Stored data entries:
· · · · ·

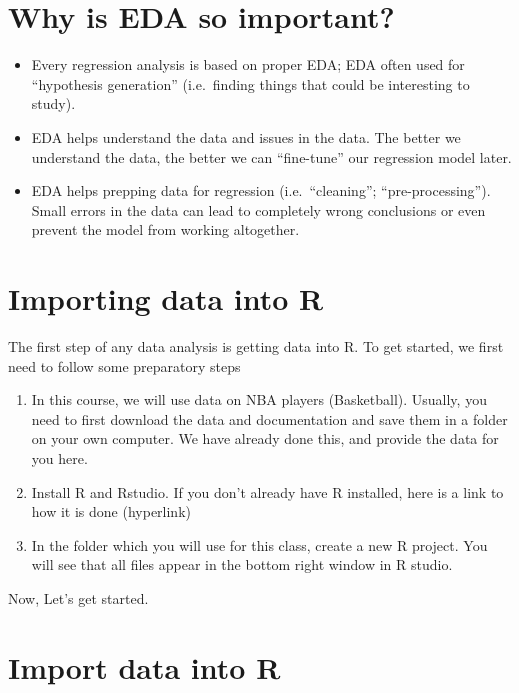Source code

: \documentclass[
]{book}
\providecommand{\tightlist}{%
  \setlength{\itemsep}{0pt}\setlength{\parskip}{0pt}}
\begin{document}
\hypertarget{why-is-eda-so-important}{%
\section{Why is EDA so important?}\label{why-is-eda-so-important}}

\begin{itemize}
\tightlist
\item
  Every regression analysis is based on proper EDA; EDA often used for ``hypothesis generation'' (i.e.~finding things that could be interesting to study).
\item
  EDA helps understand the data and issues in the data. The better we understand the data, the better we can ``fine-tune'' our regression model later.
\item
  EDA helps prepping data for regression (i.e.~``cleaning''; ``pre-processing''). Small errors in the data can lead to completely wrong conclusions or even prevent
  the model from working altogether.
\end{itemize}

\hypertarget{importing-data-into-r}{%
\section{Importing data into R}\label{importing-data-into-r}}

The first step of any data analysis is getting data into R. To get started, we first need to follow some preparatory steps

\begin{enumerate}
\def\labelenumi{\arabic{enumi}.}
\item
  In this course, we will use data on NBA players (Basketball). Usually, you need to first download the data and documentation and save them in a folder on your own computer. We have already done this, and provide the data for you here.
\item
  Install R and Rstudio. If you don't already have R installed, here is a link to how it is done (hyperlink)
\item
  In the folder which you will use for this class, create a new R project. You will see that all files appear in the bottom right window in R studio.
\end{enumerate}

Now, Let's get started.

\hypertarget{import-data-into-r}{%
\section{Import data into R}\label{import-data-into-r}}
\end{document}
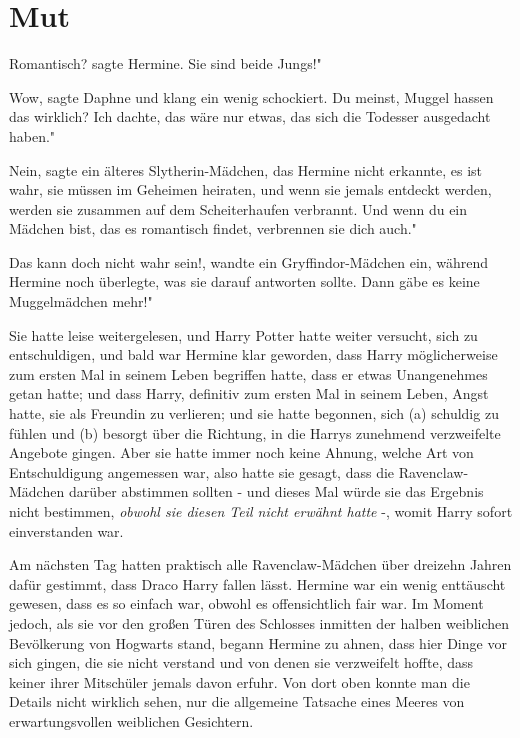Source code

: \chapter{Mut}

\glqq Romantisch?\grqq{} sagte Hermine. \glqq Sie sind beide Jungs!"

\glqq Wow\grqq{}, sagte Daphne und klang ein wenig schockiert. \glqq Du meinst,
Muggel hassen das wirklich? Ich dachte, das wäre nur etwas, das sich die
Todesser ausgedacht haben."

\glqq Nein\grqq{}, sagte ein älteres Slytherin-Mädchen, das Hermine nicht
erkannte, \glqq es ist wahr, sie müssen im Geheimen heiraten, und wenn sie
jemals entdeckt werden, werden sie zusammen auf dem Scheiterhaufen verbrannt.
Und wenn du ein Mädchen bist, das es romantisch findet, verbrennen sie dich
auch."

\glqq Das kann doch nicht wahr sein!\grqq{}, wandte ein Gryffindor-Mädchen ein,
während Hermine noch überlegte, was sie darauf antworten sollte. \glqq Dann gäbe
es keine Muggelmädchen mehr!"

Sie hatte leise weitergelesen, und Harry Potter hatte weiter versucht, sich zu
entschuldigen, und bald war Hermine klar geworden, dass Harry möglicherweise zum
ersten Mal in seinem Leben begriffen hatte, dass er etwas Unangenehmes getan
hatte; und dass Harry, definitiv zum ersten Mal in seinem Leben, Angst hatte,
sie als Freundin zu verlieren; und sie hatte begonnen, sich (a) schuldig zu
fühlen und (b) besorgt über die Richtung, in die Harrys zunehmend verzweifelte
Angebote gingen. Aber sie hatte immer noch keine Ahnung, welche Art von
Entschuldigung angemessen war, also hatte sie gesagt, dass die Ravenclaw-Mädchen
darüber abstimmen sollten - und dieses Mal würde sie das Ergebnis nicht
bestimmen, \emph{obwohl sie diesen Teil nicht erwähnt hatte} -, womit Harry
sofort einverstanden war.

Am nächsten Tag hatten praktisch alle Ravenclaw-Mädchen über dreizehn Jahren
dafür gestimmt, dass Draco Harry fallen lässt. Hermine war ein wenig enttäuscht
gewesen, dass es so einfach war, obwohl es offensichtlich fair war. Im Moment
jedoch, als sie vor den großen Türen des Schlosses inmitten der halben
weiblichen Bevölkerung von Hogwarts stand, begann Hermine zu ahnen, dass hier
Dinge vor sich gingen, die sie nicht verstand und von denen sie verzweifelt
hoffte, dass keiner ihrer Mitschüler jemals davon erfuhr. Von dort oben konnte
man die Details nicht wirklich sehen, nur die allgemeine Tatsache eines Meeres
von erwartungsvollen weiblichen Gesichtern.

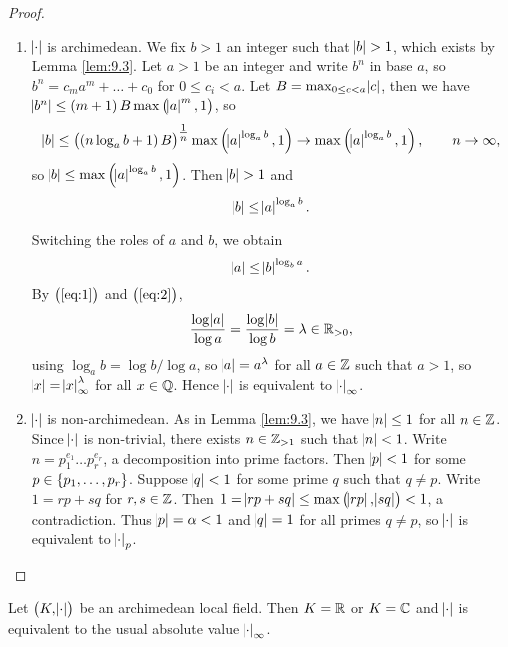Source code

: \begin{proof}
\hfill
\begin{enumerate}[leftmargin=0.5in, label=Case \arabic*.]
\item $ \abs{\cdot} $ is archimedean. We fix $ b > 1 $ an integer such that $ \abs{b} > 1 $, which exists by Lemma \ref{lem:9.3}. Let $ a > 1 $ be an integer and write $ b^n $ in base $ a $, so $ b^n = c_ma^m + \dots + c_0 $ for $ 0 \le c_i < a $. Let $ B = \max_{0 \le c < a} \abs{c} $, then we have $ \abs{b^n} \le \br{m + 1}B\max\br{\abs{a}^m, 1} $, so
$$ \abs{b} \le \br{\br{n\log_a b + 1}B}^{\tfrac{1}{n}}\max\br{\abs{a}^{\log_a b}, 1} \to \max\br{\abs{a}^{\log_a b}, 1}, \qquad n \to \infty, $$
so $ \abs{b} \le \max\br{\abs{a}^{\log_a b}, 1} $. Then $ \abs{b} > 1 $ and
\begin{equation}
\label{eq:1}
\abs{b} \le \abs{a}^{\log_a b}.
\end{equation}

\pagebreak

Switching the roles of $ a $ and $ b $, we obtain
\begin{equation}
\label{eq:2}
\abs{a} \le \abs{b}^{\log_b a}.
\end{equation}
By $ \br{\ref{eq:1}} $ and $ \br{\ref{eq:2}} $,
$$ \dfrac{\log \abs{a}}{\log a} = \dfrac{\log \abs{b}}{\log b} = \lambda \in \mathbb{R}_{> 0}, $$
using $ \log_a b = \log b / \log a $, so $ \abs{a} = a^\lambda $ for all $ a \in \mathbb{Z} $ such that $ a > 1 $, so $ \abs{x} = \abs{x}_\infty^\lambda $ for all $ x \in \mathbb{Q} $. Hence $ \abs{\cdot} $ is equivalent to $ \abs{\cdot}_\infty $.
\item $ \abs{\cdot} $ is non-archimedean. As in Lemma \ref{lem:9.3}, we have $ \abs{n} \le 1 $ for all $ n \in \mathbb{Z} $. Since $ \abs{\cdot} $ is non-trivial, there exists $ n \in \mathbb{Z}_{> 1} $ such that $ \abs{n} < 1 $. Write $ n = p_1^{e_1} \dots p_r^{e_r} $, a decomposition into prime factors. Then $ \abs{p} < 1 $ for some $ p \in \cbr{p_1, \dots, p_r} $. Suppose $ \abs{q} < 1 $ for some prime $ q $ such that $ q \ne p $. Write $ 1 = rp + sq $ for $ r, s \in \mathbb{Z} $. Then $ 1 = \abs{rp + sq} \le \max\br{\abs{rp}, \abs{sq}} < 1 $, a contradiction. Thus $ \abs{p} = \alpha < 1 $ and $ \abs{q} = 1 $ for all primes $ q \ne p $, so $ \abs{\cdot} $ is equivalent to $ \abs{\cdot}_p $.
\end{enumerate}
\end{proof}

\begin{theorem}
\label{thm:9.6}
Let $ \br{K, \abs{\cdot}} $ be an archimedean local field. Then $ K = \mathbb{R} $ or $ K = \mathbb{C} $ and $ \abs{\cdot} $ is equivalent to the usual absolute value $ \abs{\cdot}_\infty $.
\end{theorem}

· · · · ·

Leave out the pictures and transcribe the entries above exactly.

*YOUR SOLUTION*
Source code

: \documentclass[
]{book}
\providecommand{\tightlist}{%
  \setlength{\itemsep}{0pt}\setlength{\parskip}{0pt}}
\begin{document}
\hypertarget{why-is-eda-so-important}{%
\section{Why is EDA so important?}\label{why-is-eda-so-important}}

\begin{itemize}
\tightlist
\item
  Every regression analysis is based on proper EDA; EDA often used for ``hypothesis generation'' (i.e.~finding things that could be interesting to study).
\item
  EDA helps understand the data and issues in the data. The better we understand the data, the better we can ``fine-tune'' our regression model later.
\item
  EDA helps prepping data for regression (i.e.~``cleaning''; ``pre-processing''). Small errors in the data can lead to completely wrong conclusions or even prevent
  the model from working altogether.
\end{itemize}

\hypertarget{importing-data-into-r}{%
\section{Importing data into R}\label{importing-data-into-r}}

The first step of any data analysis is getting data into R. To get started, we first need to follow some preparatory steps

\begin{enumerate}
\def\labelenumi{\arabic{enumi}.}
\item
  In this course, we will use data on NBA players (Basketball). Usually, you need to first download the data and documentation and save them in a folder on your own computer. We have already done this, and provide the data for you here.
\item
  Install R and Rstudio. If you don't already have R installed, here is a link to how it is done (hyperlink)
\item
  In the folder which you will use for this class, create a new R project. You will see that all files appear in the bottom right window in R studio.
\end{enumerate}

Now, Let's get started.

\hypertarget{import-data-into-r}{%
\section{Import data into R}\label{import-data-into-r}}
\end{document}
Source code

: \chapter{Mut}

\glqq Romantisch?\grqq{} sagte Hermine. \glqq Sie sind beide Jungs!"

\glqq Wow\grqq{}, sagte Daphne und klang ein wenig schockiert. \glqq Du meinst,
Muggel hassen das wirklich? Ich dachte, das wäre nur etwas, das sich die
Todesser ausgedacht haben."

\glqq Nein\grqq{}, sagte ein älteres Slytherin-Mädchen, das Hermine nicht
erkannte, \glqq es ist wahr, sie müssen im Geheimen heiraten, und wenn sie
jemals entdeckt werden, werden sie zusammen auf dem Scheiterhaufen verbrannt.
Und wenn du ein Mädchen bist, das es romantisch findet, verbrennen sie dich
auch."

\glqq Das kann doch nicht wahr sein!\grqq{}, wandte ein Gryffindor-Mädchen ein,
während Hermine noch überlegte, was sie darauf antworten sollte. \glqq Dann gäbe
es keine Muggelmädchen mehr!"

Sie hatte leise weitergelesen, und Harry Potter hatte weiter versucht, sich zu
entschuldigen, und bald war Hermine klar geworden, dass Harry möglicherweise zum
ersten Mal in seinem Leben begriffen hatte, dass er etwas Unangenehmes getan
hatte; und dass Harry, definitiv zum ersten Mal in seinem Leben, Angst hatte,
sie als Freundin zu verlieren; und sie hatte begonnen, sich (a) schuldig zu
fühlen und (b) besorgt über die Richtung, in die Harrys zunehmend verzweifelte
Angebote gingen. Aber sie hatte immer noch keine Ahnung, welche Art von
Entschuldigung angemessen war, also hatte sie gesagt, dass die Ravenclaw-Mädchen
darüber abstimmen sollten - und dieses Mal würde sie das Ergebnis nicht
bestimmen, \emph{obwohl sie diesen Teil nicht erwähnt hatte} -, womit Harry
sofort einverstanden war.

Am nächsten Tag hatten praktisch alle Ravenclaw-Mädchen über dreizehn Jahren
dafür gestimmt, dass Draco Harry fallen lässt. Hermine war ein wenig enttäuscht
gewesen, dass es so einfach war, obwohl es offensichtlich fair war. Im Moment
jedoch, als sie vor den großen Türen des Schlosses inmitten der halben
weiblichen Bevölkerung von Hogwarts stand, begann Hermine zu ahnen, dass hier
Dinge vor sich gingen, die sie nicht verstand und von denen sie verzweifelt
hoffte, dass keiner ihrer Mitschüler jemals davon erfuhr. Von dort oben konnte
man die Details nicht wirklich sehen, nur die allgemeine Tatsache eines Meeres
von erwartungsvollen weiblichen Gesichtern.

Source code

: \begin{proof}
\hfill
\begin{enumerate}[leftmargin=0.5in, label=Case \arabic*.]
\item $ \abs{\cdot} $ is archimedean. We fix $ b > 1 $ an integer such that $ \abs{b} > 1 $, which exists by Lemma \ref{lem:9.3}. Let $ a > 1 $ be an integer and write $ b^n $ in base $ a $, so $ b^n = c_ma^m + \dots + c_0 $ for $ 0 \le c_i < a $. Let $ B = \max_{0 \le c < a} \abs{c} $, then we have $ \abs{b^n} \le \br{m + 1}B\max\br{\abs{a}^m, 1} $, so
$$ \abs{b} \le \br{\br{n\log_a b + 1}B}^{\tfrac{1}{n}}\max\br{\abs{a}^{\log_a b}, 1} \to \max\br{\abs{a}^{\log_a b}, 1}, \qquad n \to \infty, $$
so $ \abs{b} \le \max\br{\abs{a}^{\log_a b}, 1} $. Then $ \abs{b} > 1 $ and
\begin{equation}
\label{eq:1}
\abs{b} \le \abs{a}^{\log_a b}.
\end{equation}

\pagebreak

Switching the roles of $ a $ and $ b $, we obtain
\begin{equation}
\label{eq:2}
\abs{a} \le \abs{b}^{\log_b a}.
\end{equation}
By $ \br{\ref{eq:1}} $ and $ \br{\ref{eq:2}} $,
$$ \dfrac{\log \abs{a}}{\log a} = \dfrac{\log \abs{b}}{\log b} = \lambda \in \mathbb{R}_{> 0}, $$
using $ \log_a b = \log b / \log a $, so $ \abs{a} = a^\lambda $ for all $ a \in \mathbb{Z} $ such that $ a > 1 $, so $ \abs{x} = \abs{x}_\infty^\lambda $ for all $ x \in \mathbb{Q} $. Hence $ \abs{\cdot} $ is equivalent to $ \abs{\cdot}_\infty $.
\item $ \abs{\cdot} $ is non-archimedean. As in Lemma \ref{lem:9.3}, we have $ \abs{n} \le 1 $ for all $ n \in \mathbb{Z} $. Since $ \abs{\cdot} $ is non-trivial, there exists $ n \in \mathbb{Z}_{> 1} $ such that $ \abs{n} < 1 $. Write $ n = p_1^{e_1} \dots p_r^{e_r} $, a decomposition into prime factors. Then $ \abs{p} < 1 $ for some $ p \in \cbr{p_1, \dots, p_r} $. Suppose $ \abs{q} < 1 $ for some prime $ q $ such that $ q \ne p $. Write $ 1 = rp + sq $ for $ r, s \in \mathbb{Z} $. Then $ 1 = \abs{rp + sq} \le \max\br{\abs{rp}, \abs{sq}} < 1 $, a contradiction. Thus $ \abs{p} = \alpha < 1 $ and $ \abs{q} = 1 $ for all primes $ q \ne p $, so $ \abs{\cdot} $ is equivalent to $ \abs{\cdot}_p $.
\end{enumerate}
\end{proof}

\begin{theorem}
\label{thm:9.6}
Let $ \br{K, \abs{\cdot}} $ be an archimedean local field. Then $ K = \mathbb{R} $ or $ K = \mathbb{C} $ and $ \abs{\cdot} $ is equivalent to the usual absolute value $ \abs{\cdot}_\infty $.
\end{theorem}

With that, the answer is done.